### Assignment
Copy out every record precisely.

[Records excerpted from a collection]
__________________________________________________

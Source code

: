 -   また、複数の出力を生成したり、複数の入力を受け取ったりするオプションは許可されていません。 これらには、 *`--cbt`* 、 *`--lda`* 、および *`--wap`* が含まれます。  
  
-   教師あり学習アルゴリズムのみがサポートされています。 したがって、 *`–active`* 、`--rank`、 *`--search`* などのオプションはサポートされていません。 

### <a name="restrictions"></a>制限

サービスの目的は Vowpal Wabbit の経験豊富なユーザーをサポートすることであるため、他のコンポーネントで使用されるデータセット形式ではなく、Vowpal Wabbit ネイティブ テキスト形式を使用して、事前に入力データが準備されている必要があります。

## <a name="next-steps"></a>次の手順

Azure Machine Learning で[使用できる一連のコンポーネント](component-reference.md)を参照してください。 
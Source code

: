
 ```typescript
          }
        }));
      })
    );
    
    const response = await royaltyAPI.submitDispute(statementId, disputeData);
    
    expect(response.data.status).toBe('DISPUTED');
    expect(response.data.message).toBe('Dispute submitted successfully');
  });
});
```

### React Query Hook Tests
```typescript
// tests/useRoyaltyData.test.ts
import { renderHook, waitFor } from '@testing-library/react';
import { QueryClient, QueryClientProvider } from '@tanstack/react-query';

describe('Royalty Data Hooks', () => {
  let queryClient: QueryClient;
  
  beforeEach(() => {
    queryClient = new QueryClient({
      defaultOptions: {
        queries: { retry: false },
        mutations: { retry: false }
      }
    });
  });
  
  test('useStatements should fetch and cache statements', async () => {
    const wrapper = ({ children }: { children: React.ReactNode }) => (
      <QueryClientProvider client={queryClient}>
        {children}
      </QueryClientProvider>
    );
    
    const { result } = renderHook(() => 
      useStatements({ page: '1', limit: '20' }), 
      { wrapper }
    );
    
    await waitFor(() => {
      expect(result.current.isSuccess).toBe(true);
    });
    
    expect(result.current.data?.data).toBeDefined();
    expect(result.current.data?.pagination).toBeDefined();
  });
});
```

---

__________________________________________________

### Answer space
Source code

: -   また、複数の出力を生成したり、複数の入力を受け取ったりするオプションは許可されていません。 これらには、 *`--cbt`* 、 *`--lda`* 、および *`--wap`* が含まれます。  
  
-   教師あり学習アルゴリズムのみがサポートされています。 したがって、 *`–active`* 、`--rank`、 *`--search`* などのオプションはサポートされていません。 

### <a name="restrictions"></a>制限

サービスの目的は Vowpal Wabbit の経験豊富なユーザーをサポートすることであるため、他のコンポーネントで使用されるデータセット形式ではなく、Vowpal Wabbit ネイティブ テキスト形式を使用して、事前に入力データが準備されている必要があります。

## <a name="next-steps"></a>次の手順

Azure Machine Learning で[使用できる一連のコンポーネント](component-reference.md)を参照してください。 
Source code

:
 ```typescript
          }
        }));
      })
    );
    
    const response = await royaltyAPI.submitDispute(statementId, disputeData);
    
    expect(response.data.status).toBe('DISPUTED');
    expect(response.data.message).toBe('Dispute submitted successfully');
  });
});
```

### React Query Hook Tests
```typescript
// tests/useRoyaltyData.test.ts
import { renderHook, waitFor } from '@testing-library/react';
import { QueryClient, QueryClientProvider } from '@tanstack/react-query';

describe('Royalty Data Hooks', () => {
  let queryClient: QueryClient;
  
  beforeEach(() => {
    queryClient = new QueryClient({
      defaultOptions: {
        queries: { retry: false },
        mutations: { retry: false }
      }
    });
  });
  
  test('useStatements should fetch and cache statements', async () => {
    const wrapper = ({ children }: { children: React.ReactNode }) => (
      <QueryClientProvider client={queryClient}>
        {children}
      </QueryClientProvider>
    );
    
    const { result } = renderHook(() => 
      useStatements({ page: '1', limit: '20' }), 
      { wrapper }
    );
    
    await waitFor(() => {
      expect(result.current.isSuccess).toBe(true);
    });
    
    expect(result.current.data?.data).toBeDefined();
    expect(result.current.data?.pagination).toBeDefined();
  });
});
```

---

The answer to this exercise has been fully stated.